**Description of the task:** With the pictures excluded, retype the records that follow exactly.

[Plain-text document sources]

++++

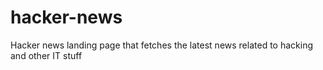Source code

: # hacker-news

Hacker news landing page that fetches the latest news related to hacking and other IT stuff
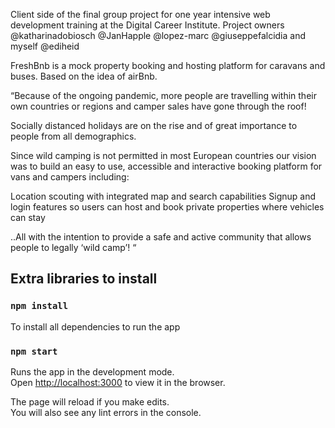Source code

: Client side of the final group project for one year intensive web development training at the Digital Career Institute. Project owners @katharinadobiosch @JanHapple @lopez-marc @giuseppefalcidia and myself @ediheid

FreshBnb is a mock property booking and hosting platform for caravans and buses. Based on the idea of airBnb.

“Because of the ongoing pandemic, more people are travelling within their own countries or regions and camper sales have gone through the roof!

Socially distanced holidays are on the rise and of great importance to people from all demographics.

Since wild camping is not permitted in most European countries our vision was to build an easy to use, accessible and interactive booking platform for vans and campers including:

Location scouting with integrated map and search capabilities
Signup and login features so users can host and book private properties where vehicles can stay

..All with the intention to provide a safe and active community that allows people to legally ‘wild camp’! “

## Extra libraries to install

### `npm install`

To install all dependencies to run the app

### `npm start`

Runs the app in the development mode.\
Open [http://localhost:3000](http://localhost:3000) to view it in the browser.

The page will reload if you make edits.\
You will also see any lint errors in the console.
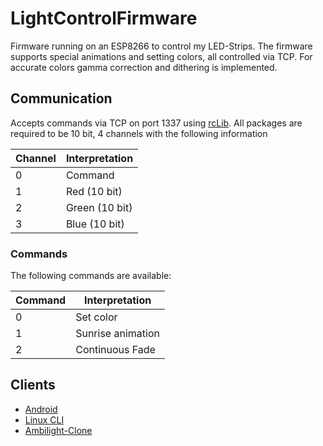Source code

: # LightControlFirmware
Firmware running on an ESP8266 to control my LED-Strips. The firmware supports special animations and setting colors, all controlled via TCP.
For accurate colors gamma correction and dithering is implemented.

## Communication
Accepts commands via TCP on port 1337 using [rcLib](https://github.com/ToolboxPlane/RadioControlProtocol). 
All packages are required to be 10 bit, 4 channels with the following information

| Channel | Interpretation |
| --- | --- |
| 0 | Command |
| 1 | Red (10 bit) |
| 2 | Green (10 bit) |
| 3 | Blue (10 bit) |

### Commands
The following commands are available:


| Command | Interpretation |
| --- | --- |
| 0 | Set color |
| 1 | Sunrise animation |
| 2 | Continuous Fade |

## Clients
 * [Android](https://github.com/aul12/LightControlAndroid)
 * [Linux CLI](https://github.com/aul12/LightControlCLI)
 * [Ambilight-Clone](https://github.com/aul12/LightControlAmbilight)
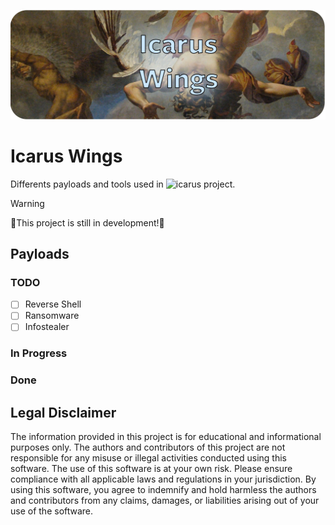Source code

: ![Icarus](./img/header.png)

# Icarus Wings

Differents payloads and tools used in ![icarus](https://github.com/Code-Barru/icarus) project.

> [!warning]
> 🚧This project is still in development!🚧

## Payloads

### TODO

- [ ] Reverse Shell
- [ ] Ransomware
- [ ] Infostealer

### In Progress

### Done

## Legal Disclaimer

The information provided in this project is for educational and informational purposes only. The authors and contributors of this project are not responsible for any misuse or illegal activities conducted using this software. The use of this software is at your own risk. Please ensure compliance with all applicable laws and regulations in your jurisdiction. By using this software, you agree to indemnify and hold harmless the authors and contributors from any claims, damages, or liabilities arising out of your use of the software.
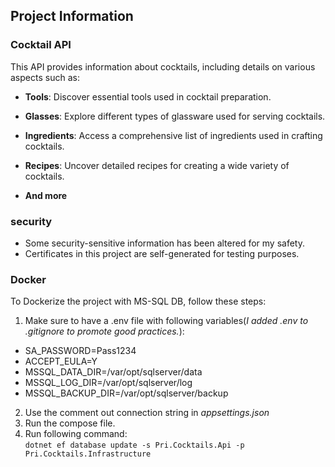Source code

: ## Project Information

### Cocktail API

This API provides information about cocktails, including details on various aspects such as:

- **Tools**: Discover essential tools used in cocktail preparation.
  
- **Glasses**: Explore different types of glassware used for serving cocktails.

- **Ingredients**: Access a comprehensive list of ingredients used in crafting cocktails.

- **Recipes**: Uncover detailed recipes for creating a wide variety of cocktails.

- **And more**


### security
- Some security-sensitive information has been altered for my safety.
- Certificates in this project are self-generated for testing purposes.

### Docker
To Dockerize the project with MS-SQL DB, follow these steps:
1. Make sure to have a .env file with following variables(*I added .env to .gitignore to promote good practices.*):  
  - SA_PASSWORD=Pass1234  
  - ACCEPT_EULA=Y  
  - MSSQL_DATA_DIR=/var/opt/sqlserver/data  
  - MSSQL_LOG_DIR=/var/opt/sqlserver/log
  - MSSQL_BACKUP_DIR=/var/opt/sqlserver/backup
2. Use the comment out connection string in *appsettings.json*
3. Run the compose file.
4. Run following command:  
`dotnet ef database update -s Pri.Cocktails.Api -p Pri.Cocktails.Infrastructure`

++++

**Written solution:**
Source code

: # hacker-news

Hacker news landing page that fetches the latest news related to hacking and other IT stuff
Source code

: Client side of the final group project for one year intensive web development training at the Digital Career Institute. Project owners @katharinadobiosch @JanHapple @lopez-marc @giuseppefalcidia and myself @ediheid

FreshBnb is a mock property booking and hosting platform for caravans and buses. Based on the idea of airBnb.

“Because of the ongoing pandemic, more people are travelling within their own countries or regions and camper sales have gone through the roof!

Socially distanced holidays are on the rise and of great importance to people from all demographics.

Since wild camping is not permitted in most European countries our vision was to build an easy to use, accessible and interactive booking platform for vans and campers including:

Location scouting with integrated map and search capabilities
Signup and login features so users can host and book private properties where vehicles can stay

..All with the intention to provide a safe and active community that allows people to legally ‘wild camp’! “

## Extra libraries to install

### `npm install`

To install all dependencies to run the app

### `npm start`

Runs the app in the development mode.\
Open [http://localhost:3000](http://localhost:3000) to view it in the browser.

The page will reload if you make edits.\
You will also see any lint errors in the console.
Source code

: # LightControlFirmware
Firmware running on an ESP8266 to control my LED-Strips. The firmware supports special animations and setting colors, all controlled via TCP.
For accurate colors gamma correction and dithering is implemented.

## Communication
Accepts commands via TCP on port 1337 using [rcLib](https://github.com/ToolboxPlane/RadioControlProtocol). 
All packages are required to be 10 bit, 4 channels with the following information

| Channel | Interpretation |
| --- | --- |
| 0 | Command |
| 1 | Red (10 bit) |
| 2 | Green (10 bit) |
| 3 | Blue (10 bit) |

### Commands
The following commands are available:


| Command | Interpretation |
| --- | --- |
| 0 | Set color |
| 1 | Sunrise animation |
| 2 | Continuous Fade |

## Clients
 * [Android](https://github.com/aul12/LightControlAndroid)
 * [Linux CLI](https://github.com/aul12/LightControlCLI)
 * [Ambilight-Clone](https://github.com/aul12/LightControlAmbilight)
Source code

: ![Icarus](./img/header.png)

# Icarus Wings

Differents payloads and tools used in ![icarus](https://github.com/Code-Barru/icarus) project.

> [!warning]
> 🚧This project is still in development!🚧

## Payloads

### TODO

- [ ] Reverse Shell
- [ ] Ransomware
- [ ] Infostealer

### In Progress

### Done

## Legal Disclaimer

The information provided in this project is for educational and informational purposes only. The authors and contributors of this project are not responsible for any misuse or illegal activities conducted using this software. The use of this software is at your own risk. Please ensure compliance with all applicable laws and regulations in your jurisdiction. By using this software, you agree to indemnify and hold harmless the authors and contributors from any claims, damages, or liabilities arising out of your use of the software.
Source code

: ## Project Information

### Cocktail API

This API provides information about cocktails, including details on various aspects such as:

- **Tools**: Discover essential tools used in cocktail preparation.
  
- **Glasses**: Explore different types of glassware used for serving cocktails.

- **Ingredients**: Access a comprehensive list of ingredients used in crafting cocktails.

- **Recipes**: Uncover detailed recipes for creating a wide variety of cocktails.

- **And more**


### security
- Some security-sensitive information has been altered for my safety.
- Certificates in this project are self-generated for testing purposes.

### Docker
To Dockerize the project with MS-SQL DB, follow these steps:
1. Make sure to have a .env file with following variables(*I added .env to .gitignore to promote good practices.*):  
  - SA_PASSWORD=Pass1234  
  - ACCEPT_EULA=Y  
  - MSSQL_DATA_DIR=/var/opt/sqlserver/data  
  - MSSQL_LOG_DIR=/var/opt/sqlserver/log
  - MSSQL_BACKUP_DIR=/var/opt/sqlserver/backup
2. Use the comment out connection string in *appsettings.json*
3. Run the compose file.
4. Run following command:  
`dotnet ef database update -s Pri.Cocktails.Api -p Pri.Cocktails.Infrastructure`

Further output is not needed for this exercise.